ところで、大日如来は、真言密教の中心となる仏で、密教の世界では二つの現れ方をすると言われている。
一つは、理徳の面を示す胎蔵界の大日如来で、悟りの境地を示す法界定印(ほっかいじょういん)という手の組み方をする。これは、腹前に両手をそろえ、左の掌を仰いで置き、その上に右手の甲を重ね、左右の第一指の先をつける形をしている。
もう一つは、知徳の面を示す金剛界の大日如来で、智拳印(ちけんいん)という手の組み方をする。智拳印は、胸前に両手を置き、左手を下にして拳をにぎり、その第二指を立て、右手の拳でこれを握ると言う忍者の印のような形をしている。
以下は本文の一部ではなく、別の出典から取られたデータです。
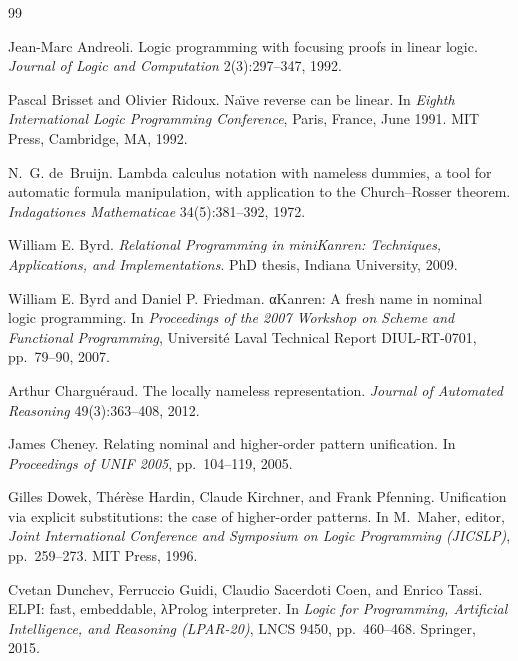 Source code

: \begin{thebibliography}{99}

Jean-Marc Andreoli.
\newblock Logic programming with focusing proofs in linear logic.
\newblock \emph{Journal of Logic and Computation} 2(3):297--347, 1992.

Pascal Brisset and Olivier Ridoux.
\newblock Na\"{\i}ve reverse can be linear.
\newblock In \emph{Eighth International Logic Programming Conference}, Paris, France, June 1991. MIT Press,
  Cambridge, MA, 1992.

N.~G. de~Bruijn.
\newblock Lambda calculus notation with nameless dummies, a tool for automatic formula manipulation, with
  application to the Church--Rosser theorem.
\newblock \emph{Indagationes Mathematicae} 34(5):381--392, 1972.

William E. Byrd.
\newblock \emph{Relational Programming in miniKanren: Techniques, Applications, and Implementations}.
\newblock PhD thesis, Indiana University, 2009.

William E. Byrd and Daniel P. Friedman.
\newblock αKanren: A fresh name in nominal logic programming.
\newblock In \emph{Proceedings of the 2007 Workshop on Scheme and Functional Programming}, Université Laval
  Technical Report DIUL-RT-0701, pp.~79--90, 2007.

Arthur Charguéraud.
\newblock The locally nameless representation.
\newblock \emph{Journal of Automated Reasoning} 49(3):363--408, 2012.

James Cheney.
\newblock Relating nominal and higher-order pattern unification.
\newblock In \emph{Proceedings of UNIF 2005}, pp.~104--119, 2005.

Gilles Dowek, Thérèse Hardin, Claude Kirchner, and Frank Pfenning.
\newblock Unification via explicit substitutions: the case of higher-order patterns.
\newblock In M.~Maher, editor, \emph{Joint International Conference and Symposium on Logic Programming
  (JICSLP)}, pp.~259--273. MIT Press, 1996.

Cvetan Dunchev, Ferruccio Guidi, Claudio Sacerdoti Coen, and Enrico Tassi.
\newblock ELPI: fast, embeddable, λProlog interpreter.
\newblock In \emph{Logic for Programming, Artificial Intelligence, and Reasoning (LPAR-20)}, LNCS 9450, pp.~460--468.
  Springer, 2015.


\end{thebibliography}
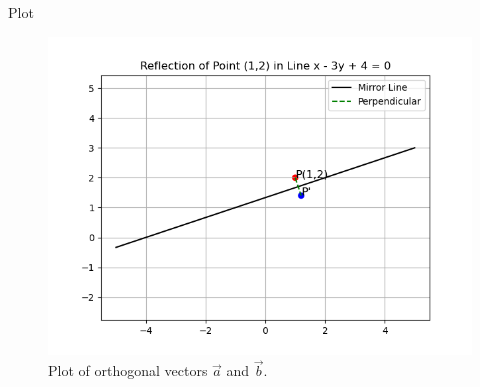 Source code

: \documentclass{beamer}
\begin{document}
\begin{frame}{Plot}
    \begin{figure}
        \centering
        \includegraphics[width=0.5\columnwidth]{../figs/plot.png}
        \caption{Plot of orthogonal vectors $\vec{a}$ and $\vec{b}$.}
        \label{fig:fig}
    \end{figure}
\end{frame}
\end{document}
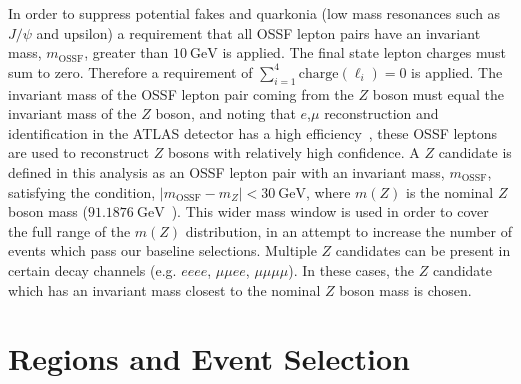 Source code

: In order to suppress potential fakes and quarkonia (low mass resonances such as $J/\psi$ and upsilon) a requirement that all OSSF lepton pairs have an invariant mass, $m_{\text{OSSF}}$, greater than $\SI{10}{\GeV}$ is applied. The final state lepton charges must sum to zero. Therefore a requirement of $\sum_{i=1}^{4} \text{charge}(\ell_i) = 0$ is applied. The invariant mass of the OSSF lepton pair coming from the $Z$ boson must equal the invariant mass of the $Z$ boson, and noting that $e$,$\mu$ reconstruction and identification in the ATLAS detector has a high efficiency~\cite{Marchese:2688452}, these OSSF leptons are used to reconstruct $Z$ bosons with relatively high confidence. A $Z$ candidate is defined in this analysis as an OSSF lepton pair with an invariant mass, $m_{\text{OSSF}}$, satisfying the condition, $|m_{\text{OSSF}} - m_Z| <  \SI{30}{\GeV}$, where $m(Z)$ is the nominal $Z$ boson mass ($\SI{91.1876}{\GeV}$~\cite{pdg}). This wider mass window is used in order to cover the full range of the $m(Z)$ distribution, in an attempt to increase the number of events which pass our baseline selections. Multiple $Z$ candidates can be present in certain decay channels (e.g. $eeee$, $\mu\mu ee$, $\mu \mu \mu \mu$). In these cases, the $Z$ candidate which has an invariant mass closest to the nominal $Z$ boson mass is chosen. 


\section{Regions and Event Selection}
\label{sec:regionsAndEventSelection}

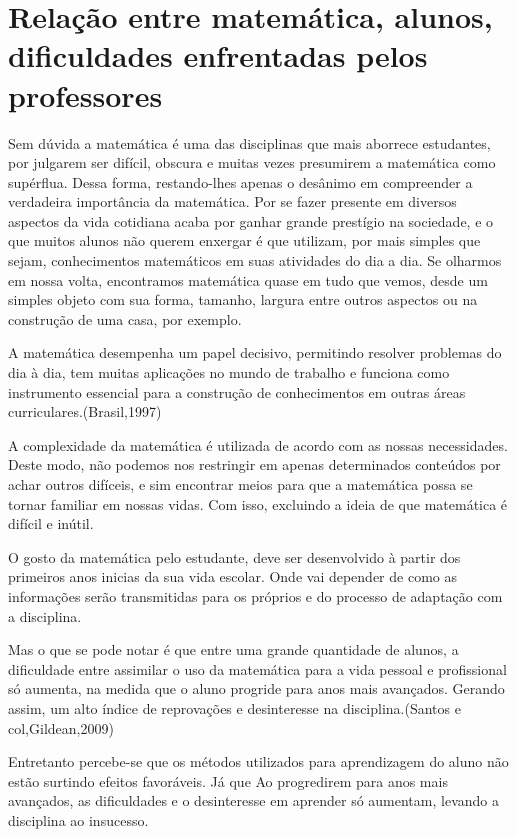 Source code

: \documentclass[12pt,a4paper]{article}
\begin{document}
\section{Relação entre matemática, alunos, dificuldades enfrentadas pelos professores}
Sem dúvida a matemática é uma das disciplinas que mais aborrece estudantes, por julgarem ser difícil, obscura e muitas vezes presumirem a matemática como supérflua. Dessa forma, restando-lhes apenas o desânimo em compreender a verdadeira importância da matemática. Por se fazer presente em diversos aspectos da vida cotidiana acaba por ganhar grande prestígio na sociedade, e o que muitos alunos não querem enxergar é que utilizam, por mais simples que sejam, conhecimentos matemáticos em suas atividades do dia a dia. Se olharmos em nossa volta, encontramos matemática quase em tudo que vemos, desde um simples objeto com sua forma, tamanho, largura entre outros aspectos ou na  construção de uma casa, por exemplo.

A matemática desempenha um papel decisivo, permitindo resolver problemas do dia à dia, tem muitas aplicações no mundo de trabalho e funciona como instrumento essencial para a construção de conhecimentos em outras áreas curriculares.(Brasil,1997)

A complexidade da matemática é utilizada de acordo com as nossas necessidades. Deste modo, não podemos nos restringir em apenas determinados conteúdos por achar outros difíceis, e sim encontrar meios para que a matemática possa se tornar familiar em nossas vidas. Com isso, excluindo a ideia de que matemática é difícil e inútil.

O gosto da matemática pelo estudante, deve ser desenvolvido à partir dos primeiros anos inicias da sua vida escolar. Onde vai depender de como as informações serão transmitidas para os próprios e  do processo de adaptação com a disciplina.

Mas o que se pode notar é que entre uma grande quantidade de alunos, a dificuldade entre assimilar o uso da matemática para a vida pessoal e profissional só aumenta, na medida que o aluno progride para anos mais avançados. Gerando assim, um alto índice de reprovações e desinteresse na disciplina.(Santos e col,Gildean,2009)

Entretanto percebe-se  que os métodos utilizados para aprendizagem do aluno não estão surtindo efeitos favoráveis. Já que Ao progredirem para anos mais avançados, as dificuldades e o desinteresse em aprender só aumentam, levando a disciplina ao insucesso. 
\end{document}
本像は智拳印を結んでいることから、金剛界の大日如来であることがわかる。智拳印は、右手が仏をあらわし、左手が大衆をあらわすという。大衆を仏に組み込み、大衆の悩みを悟りに転じる様を示すものである。また、忍者を思わせる印相は、深い思索の後、悩みを悟りに移そうとするときの姿勢ともいえる。
この仏像は、高さが24.5cm、両膝幅17.3cm、肩幅が11cmの木造り(※)で金漆箔が施されている。他に、本町ではこのような像は発見されておらず珍しい仏像である。」
※ただし、「おぐにの文化財」やリーフレット「おぐにの文化財」では銅像と記されている。